Predicted finish: 10th. Philadelphia have some good pieces, particularly in midfield, but a struggling central defense and a misfiring striker in C.J. Sapong (despite a strong start to last season) will keep Philadelphia near the bottom of the table.
Key Acquisitions: Clint Irwin (GK)…kinda. (Selected by Atlanta FC in the Expansion draft, traded back to Toronto in exchange for fullback Mark Bloom and allocation money).

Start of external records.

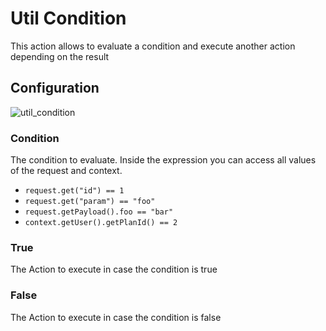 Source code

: 
# Util Condition

This action allows to evaluate a condition and execute another action depending on the result

## Configuration

![util_condition](/img/backend/api/action/util_condition.png)

### Condition

The condition to evaluate. Inside the expression you can access all values of the request and context.

* `request.get("id") == 1`
* `request.get("param") == "foo"`
* `request.getPayload().foo == "bar"`
* `context.getUser().getPlanId() == 2`

### True

The Action to execute in case the condition is true

### False

The Action to execute in case the condition is false
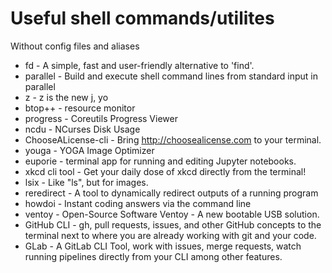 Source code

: # Useful shell commands/utilites
Without config files and aliases

* fd - A simple, fast and user-friendly alternative to 'find'.
* parallel - Build and execute shell command lines from standard input in parallel
* z - z is the new j, yo
* btop++ - resource monitor
* progress - Coreutils Progress Viewer
* ncdu - NCurses Disk Usage
* ChooseALicense-cli - Bring http://choosealicense.com to your terminal.
* youga - YOGA Image Optimizer
* euporie - terminal app for running and editing Jupyter notebooks.
* xkcd cli tool - Get your daily dose of xkcd directly from the terminal!
* lsix - Like "ls", but for images.
* reredirect - A tool to dynamically redirect outputs of a running program
* howdoi - Instant coding answers via the command line
* ventoy - Open-Source Software Ventoy - A new bootable USB solution.
* GitHub CLI - gh, pull requests, issues, and other GitHub concepts to the terminal next to where you are already working with git and your code.
* GLab - A GitLab CLI Tool, work with issues, merge requests, watch running pipelines directly from your CLI among other features.
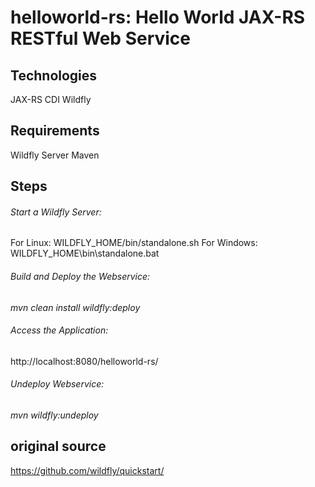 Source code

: # helloworld-rs: Hello World JAX-RS RESTful Web Service


## Technologies

JAX-RS
CDI
Wildfly



## Requirements

Wildfly Server
Maven


## Steps

###### Start a Wildfly Server:

For Linux:   WILDFLY_HOME/bin/standalone.sh
For Windows: WILDFLY_HOME\bin\standalone.bat


###### Build and Deploy the Webservice:

*mvn clean install wildfly:deploy*


###### Access the Application:

http://localhost:8080/helloworld-rs/


###### Undeploy Webservice:

*mvn wildfly:undeploy*


## original source
<https://github.com/wildfly/quickstart/>
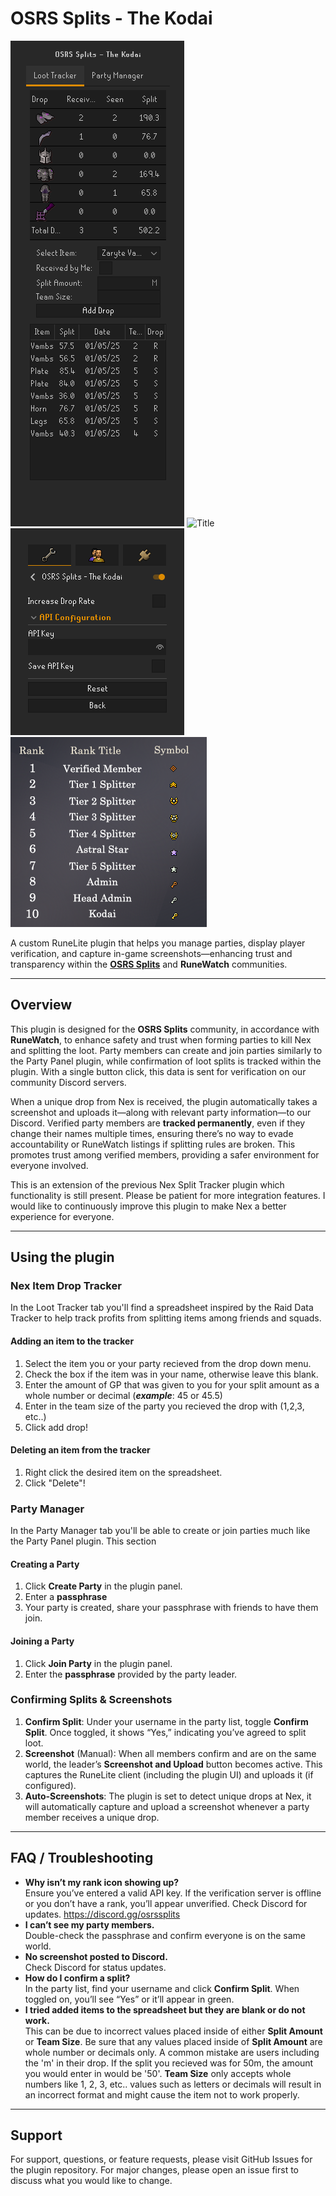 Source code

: # OSRS Splits - The Kodai
![Title](src/main/resources/LootTracker.png)
![Title](src/main/resources/MartyManager.png)
![Title](src/main/resources/PluginConfig.png)
![Title](src/main/resources/Ranks.png)


A custom RuneLite plugin that helps you manage parties, display player verification, and capture in-game screenshots—enhancing trust and transparency within the **[OSRS Splits](https://discord.gg/osrssplits)**
 and **RuneWatch** communities.



---

## Overview

This plugin is designed for the **OSRS Splits** community, in accordance with **RuneWatch**, to enhance safety and trust when forming parties to kill Nex and splitting the loot. Party members can create and join parties similarly to the Party Panel plugin, while confirmation of loot splits is tracked within the plugin. With a single button click, this data is sent for verification on our community Discord servers.

When a unique drop from Nex is received, the plugin automatically takes a screenshot and uploads it—along with relevant party information—to our Discord. Verified party members are **tracked permanently**, even if they change their names multiple times, ensuring there’s no way to evade accountability or RuneWatch listings if splitting rules are broken. This promotes trust among verified members, providing a safer environment for everyone involved.

This is an extension of the previous Nex Split Tracker plugin which functionality is still present. Please be patient for more integration features. I would like to continuously improve this plugin to make Nex a better experience for everyone.





---

## Using the plugin

### Nex Item Drop Tracker
In the Loot Tracker tab you'll find a spreadsheet inspired by the Raid Data Tracker to help track profits from splitting items among friends and squads. 

#### Adding an item to the tracker
1. Select the item you or your party recieved from the drop down menu.
2. Check the box if the item was in your name, otherwise leave this blank.
3. Enter the amount of GP that was given to you for your split amount as a whole number or decimal (***example***: 45 or 45.5)
4. Enter in the team size of the party you recieved the drop with (1,2,3, etc..)
5. Click add drop!

#### Deleting an item from the tracker
1. Right click the desired item on the spreadsheet.
2. Click "Delete"!

### Party Manager
In the Party Manager tab you'll be able to create or join parties much like the Party Panel plugin. This section

#### Creating a Party
1. Click **Create Party** in the plugin panel.  
2. Enter a **passphrase**   
3. Your party is created, share your passphrase with friends to have them join.

#### Joining a Party
1. Click **Join Party** in the plugin panel.  
2. Enter the **passphrase** provided by the party leader.  




### Confirming Splits & Screenshots
1. **Confirm Split**: Under your username in the party list, toggle **Confirm Split**. Once toggled, it shows “Yes,” indicating you’ve agreed to split loot.  
2. **Screenshot** (Manual): When all members confirm and are on the same world, the leader’s **Screenshot and Upload** button becomes active. This captures the RuneLite client (including the plugin UI) and uploads it (if configured).  
3. **Auto-Screenshots**: The plugin is set to detect unique drops at Nex, it will automatically capture and upload a screenshot whenever a party member receives a unique drop.

---

## FAQ / Troubleshooting

- **Why isn’t my rank icon showing up?**  
  Ensure you’ve entered a valid API key. If the verification server is offline or you don’t have a rank, you’ll appear unverified. Check Discord for updates. https://discord.gg/osrssplits
- **I can’t see my party members.**  
  Double-check the passphrase and confirm everyone is on the same world.
- **No screenshot posted to Discord.**  
  Check Discord for status updates.
- **How do I confirm a split?**  
  In the party list, find your username and click **Confirm Split**. When toggled on, you’ll see “Yes” or it’ll appear in green.
- **I tried added items to the spreadsheet but they are blank or do not work.**  
  This can be due to incorrect values placed inside of either **Split Amount** or **Team Size**. Be sure that any values placed inside of **Split Amount** are whole number or decimals only. A common mistake are users including the 'm' in their drop. If the split you recieved was for 50m, the amount you would enter in would be '50'. **Team Size** only accepts whole numbers like 1, 2, 3, etc.. values such as letters or decimals will result in an incorrect format and might cause the item not to work properly.



---
## Support

For support, questions, or feature requests, please visit GitHub Issues for the plugin repository. For major changes, please open an issue first to discuss what you would like to change.
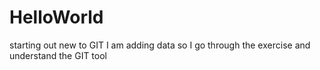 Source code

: # HelloWorld
starting out new to GIT
I am adding data so I go through the exercise and understand the GIT tool
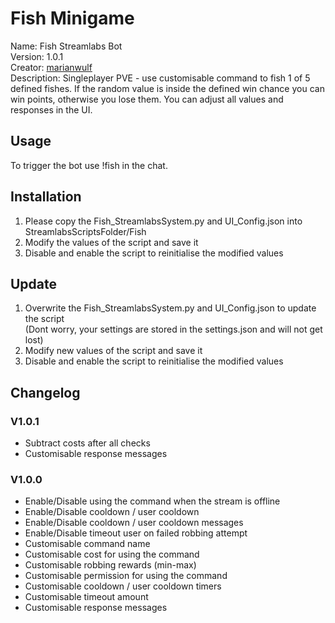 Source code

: # Fish Minigame

Name: Fish Streamlabs Bot  
Version: 1.0.1  
Creator: [marianwulf](https://github.com/marianwulf)  
Description: Singleplayer PVE - use customisable command to fish 1 of 5 defined fishes. If the random value is inside the defined win chance you can win points, otherwise you lose them. You can adjust all values and responses in the UI.


## Usage

To trigger the bot use !fish in the chat.

## Installation

1. Please copy the Fish_StreamlabsSystem.py and UI_Config.json into StreamlabsScriptsFolder/Fish  
2. Modify the values of the script and save it
3. Disable and enable the script to reinitialise the modified values

## Update

1. Overwrite the Fish_StreamlabsSystem.py and UI_Config.json to update the script  
(Dont worry, your settings are stored in the settings.json and will not get lost)  
2. Modify new values of the script and save it
3. Disable and enable the script to reinitialise the modified values

## Changelog

### V1.0.1

  - Subtract costs after all checks
  - Customisable response messages

### V1.0.0

  - Enable/Disable using the command when the stream is offline
  - Enable/Disable cooldown / user cooldown
  - Enable/Disable cooldown / user cooldown messages
  - Enable/Disable timeout user on failed robbing attempt
  - Customisable command name
  - Customisable cost for using the command
  - Customisable robbing rewards (min-max)
  - Customisable permission for using the command
  - Customisable cooldown / user cooldown timers
  - Customisable timeout amount
  - Customisable response messages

Key Departures: Will Johnson (CM)
The Scoop: Sebastian Giovinco is the best player in MLS at the moment. Jozy Altidore finished the season on a hot streak. Michael Bradley is still one of the best central midfielders in the league. Considering the player losses suffered by the likes of NYCFC and the L.A. Galaxy, no other MLS club can boast as strong a Designated Player core as Toronto. Furthermore, Toronto’s supporting cast is excellent and only lost one important player in Johnson. Johnson’s spot in front of Bradley, however, will easily be filled in by any combination of Armando Cooper, Benoit Cheyrou, Marco Delgado, and Jonathan Osorio. Meanwhile, Toronto’s switch to a 3-5-2 formation at the second half of last year has made a massive difference. The return of wingbacks Justin Meram and Steven Beitashour, who somehow managed to avoid selection in the Expansion Draft, is especially crucial in making the formation tick.

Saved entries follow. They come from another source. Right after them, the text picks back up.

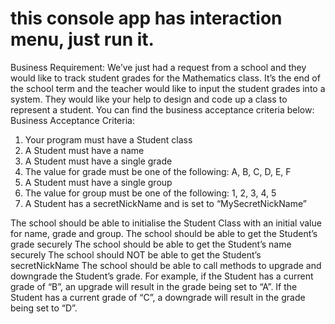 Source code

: # this console app has interaction menu, just run it.

Business Requirement: 
We’ve just had a request from a school and they would like to track student grades for the Mathematics class. It’s the end of the school term and  the teacher would like to input the student grades into a system. They would like your help to design and code up a class to represent a student. 
You can find the business acceptance criteria below: 
Business Acceptance Criteria: 

1. Your program must have a Student class 
2. A Student must have a name 
3. A Student must have a single grade 
4. The value for grade must be one of the following: A, B, C, D, E, F 
5. A Student must have a single group 
6. The value for group must be one of the following: 1, 2, 3, 4, 5 
7. A Student has a secretNickName and is set to “MySecretNickName” 



The school should be able to initialise the Student Class with an initial value for name, grade and group. 
The school should be able to get the Student’s grade securely 
The school should be able to get the Student’s name securely 
The school should NOT be able to get the Student’s secretNickName 
The school should be able to call methods to upgrade and downgrade the Student’s grade. 
  For example, if the Student has a current grade of “B”, an upgrade will result in the grade being set to “A”. 
  If the Student has a current grade of “C”, a downgrade will result in the grade being set to “D”. 
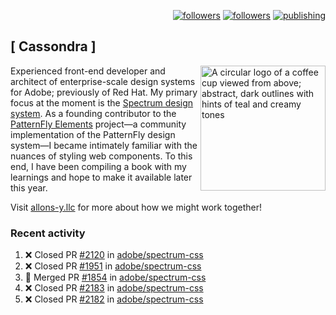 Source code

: <p align="right"><a rel="me" href="https://front-end.social/@castastrophe">
    <img alt="followers" title="Follow me on Mastodon" src="https://img.shields.io/mastodon/follow/109297102751309835?domain=https%3A%2F%2Ffront-end.social&label=Follow&logo=mastodon&logoColor=white&style=for-the-badge&labelColor=008080&color=006969"/></a>
  <a href="https://codepen.io/castastrophe/">
    <img alt="followers" title="Follow me on CodePen" src="https://img.shields.io/badge/16-1?color=640464&labelColor=7c007c&style=for-the-badge&logo=codepen&label=Follow"/></a>
<a href="https://castastrophe.medium.com/">
    <img alt="publishing" title="View articles on Medium" src="https://img.shields.io/badge/107-1?color=666&labelColor=444&label=subscribe&logo=medium&logoColor=white&style=for-the-badge"/></a>
</p>

## [&nbsp;Cassondra&nbsp;]

<img align="right" src="https://github-production-user-asset-6210df.s3.amazonaws.com/1840295/253016758-ba468774-1cd3-42c2-8f43-947b5eeb5edf.png" height="200" alt="A circular logo of a coffee cup viewed from above; abstract, dark outlines with hints of teal and creamy tones">

Experienced front-end developer and architect of enterprise-scale design systems for Adobe; previously of Red Hat. My primary focus at the moment is the [Spectrum design system](https://github.com/adobe/spectrum-css). As a founding contributor to the [PatternFly&nbsp;Elements](https://github.com/patternfly/patternfly-elements) project&mdash;a community implementation of the PatternFly design system&mdash;I became intimately familiar with the nuances of styling web components. To this end, I have been compiling a book with my learnings and hope to make it available later this year.

Visit [allons-y.llc](http://allons-y.llc/) for more about how we might work together!

### Recent activity

<!--START_SECTION:activity-->
1. ❌ Closed PR [#2120](https://github.com/adobe/spectrum-css/pull/2120) in [adobe/spectrum-css](https://github.com/adobe/spectrum-css)
2. ❌ Closed PR [#1951](https://github.com/adobe/spectrum-css/pull/1951) in [adobe/spectrum-css](https://github.com/adobe/spectrum-css)
3. 🎉 Merged PR [#1854](https://github.com/adobe/spectrum-css/pull/1854) in [adobe/spectrum-css](https://github.com/adobe/spectrum-css)
4. ❌ Closed PR [#2183](https://github.com/adobe/spectrum-css/pull/2183) in [adobe/spectrum-css](https://github.com/adobe/spectrum-css)
5. ❌ Closed PR [#2182](https://github.com/adobe/spectrum-css/pull/2182) in [adobe/spectrum-css](https://github.com/adobe/spectrum-css)
<!--END_SECTION:activity-->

Predicted finish: 1st. There is a reason that Toronto made it to all the way to the MLS Cup final last season. The Canadian club sports one of the best starting lineups in the league, and back it up with fantastic squad depth. They’re set to go the distance, and I expect they will do just that.
The Western Conference:
Key Acquisitions: Alan Gordon (ST), Bismarck Adjei-Boateng (CM)

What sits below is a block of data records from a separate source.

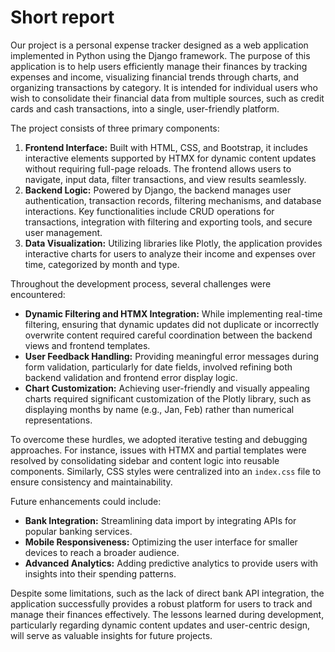 # Short report

Our project is a personal expense tracker designed as a web application implemented in Python using the Django framework. The purpose of this application is to help users efficiently manage their finances by tracking expenses and income, visualizing financial trends through charts, and organizing transactions by category. It is intended for individual users who wish to consolidate their financial data from multiple sources, such as credit cards and cash transactions, into a single, user-friendly platform.

The project consists of three primary components:
1. **Frontend Interface:** Built with HTML, CSS, and Bootstrap, it includes interactive elements supported by HTMX for dynamic content updates without requiring full-page reloads. The frontend allows users to navigate, input data, filter transactions, and view results seamlessly.
2. **Backend Logic:** Powered by Django, the backend manages user authentication, transaction records, filtering mechanisms, and database interactions. Key functionalities include CRUD operations for transactions, integration with filtering and exporting tools, and secure user management.
3. **Data Visualization:** Utilizing libraries like Plotly, the application provides interactive charts for users to analyze their income and expenses over time, categorized by month and type.

Throughout the development process, several challenges were encountered:
- **Dynamic Filtering and HTMX Integration:** While implementing real-time filtering, ensuring that dynamic updates did not duplicate or incorrectly overwrite content required careful coordination between the backend views and frontend templates.
- **User Feedback Handling:** Providing meaningful error messages during form validation, particularly for date fields, involved refining both backend validation and frontend error display logic.
- **Chart Customization:** Achieving user-friendly and visually appealing charts required significant customization of the Plotly library, such as displaying months by name (e.g., Jan, Feb) rather than numerical representations.

To overcome these hurdles, we adopted iterative testing and debugging approaches. For instance, issues with HTMX and partial templates were resolved by consolidating sidebar and content logic into reusable components. Similarly, CSS styles were centralized into an `index.css` file to ensure consistency and maintainability.

Future enhancements could include:
- **Bank Integration:** Streamlining data import by integrating APIs for popular banking services.
- **Mobile Responsiveness:** Optimizing the user interface for smaller devices to reach a broader audience.
- **Advanced Analytics:** Adding predictive analytics to provide users with insights into their spending patterns.

Despite some limitations, such as the lack of direct bank API integration, the application successfully provides a robust platform for users to track and manage their finances effectively. The lessons learned during development, particularly regarding dynamic content updates and user-centric design, will serve as valuable insights for future projects.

Key Departures: Jermaine Jones (CM), Sebastian Le Toux (LM/RM), Marco Pappa (CM)
The Scoop: The Rapids are had an uncharacteristically good season last year that saw them finish second in the West. Their success was largely down their fantastic defensive record, conceding a league-low 32 goals, seven fewer than the next closest team. Colorado’s starting back five from last season will return, including star goalkeeper Tim Howard. However, though captain Sam Cronin will return to the center of the park, he will have to formulate a relationship with a new partner, as both Pappa and U.S. international Jones have parted ways with the club. Adjei-Boateng will most likely be tasked with filling this spot. The rapids will also return their three top scorers from last season in Shkelzen Gashi, Dominique Badji, and Kevin Doyle. If the Rapids can add greater offensive production, they could enjoy another impressive season.
Predicted finish: 4th. It’s yet to be seen if Colorado can recreate their offensive form from last season, but it seems unlikely. While the trio of Gashi, Badji, and Doyle tend to interchange throughout the game, the Rapids will need to start chipping in goals from the wide areas if they want to make significant progress this season. Still, the Rapids showed last year that they have what it takes to compete with their rivals. Considering the loss of key personnel to other teams in the conference, a top-half-of-the-table finish doesn’t seem that far-fetched.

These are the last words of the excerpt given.